(Beginning of Data for processing)

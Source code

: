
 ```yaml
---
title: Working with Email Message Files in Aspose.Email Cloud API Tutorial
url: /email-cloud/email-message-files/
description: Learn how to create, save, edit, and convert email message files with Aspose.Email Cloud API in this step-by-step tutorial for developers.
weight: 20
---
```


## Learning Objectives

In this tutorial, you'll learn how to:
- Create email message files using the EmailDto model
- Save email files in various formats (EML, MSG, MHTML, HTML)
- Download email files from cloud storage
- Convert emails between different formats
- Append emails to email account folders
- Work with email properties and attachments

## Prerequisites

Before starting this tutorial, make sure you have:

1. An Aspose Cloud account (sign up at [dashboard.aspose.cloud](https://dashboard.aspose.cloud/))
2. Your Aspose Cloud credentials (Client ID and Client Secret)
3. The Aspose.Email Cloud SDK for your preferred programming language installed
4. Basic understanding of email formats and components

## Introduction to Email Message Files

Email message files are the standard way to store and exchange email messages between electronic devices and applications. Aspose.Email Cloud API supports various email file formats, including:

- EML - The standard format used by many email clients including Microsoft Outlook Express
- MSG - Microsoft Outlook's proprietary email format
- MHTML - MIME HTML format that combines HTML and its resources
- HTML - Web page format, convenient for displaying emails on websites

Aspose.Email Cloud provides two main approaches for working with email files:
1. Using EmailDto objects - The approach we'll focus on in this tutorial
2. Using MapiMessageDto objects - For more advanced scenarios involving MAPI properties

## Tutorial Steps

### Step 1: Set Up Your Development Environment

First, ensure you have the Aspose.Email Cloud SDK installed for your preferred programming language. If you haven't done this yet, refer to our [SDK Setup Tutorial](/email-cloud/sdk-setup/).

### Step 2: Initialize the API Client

(End of Data for processing)

What you return must be an exact retyping of the lines above starting at the line with "3. The Aspose.Email" and ending at the line with "## Tutorial Steps", and nothing besides.

3. The Aspose.Email Cloud SDK for your preferred programming language installed
4. Basic understanding of email formats and components

## Introduction to Email Message Files

Email message files are the standard way to store and exchange email messages between electronic devices and applications. Aspose.Email Cloud API supports various email file formats, including:

- EML - The standard format used by many email clients including Microsoft Outlook Express
- MSG - Microsoft Outlook's proprietary email format
- MHTML - MIME HTML format that combines HTML and its resources
- HTML - Web page format, convenient for displaying emails on websites

Aspose.Email Cloud provides two main approaches for working with email files:
1. Using EmailDto objects - The approach we'll focus on in this tutorial
2. Using MapiMessageDto objects - For more advanced scenarios involving MAPI properties

## Tutorial Steps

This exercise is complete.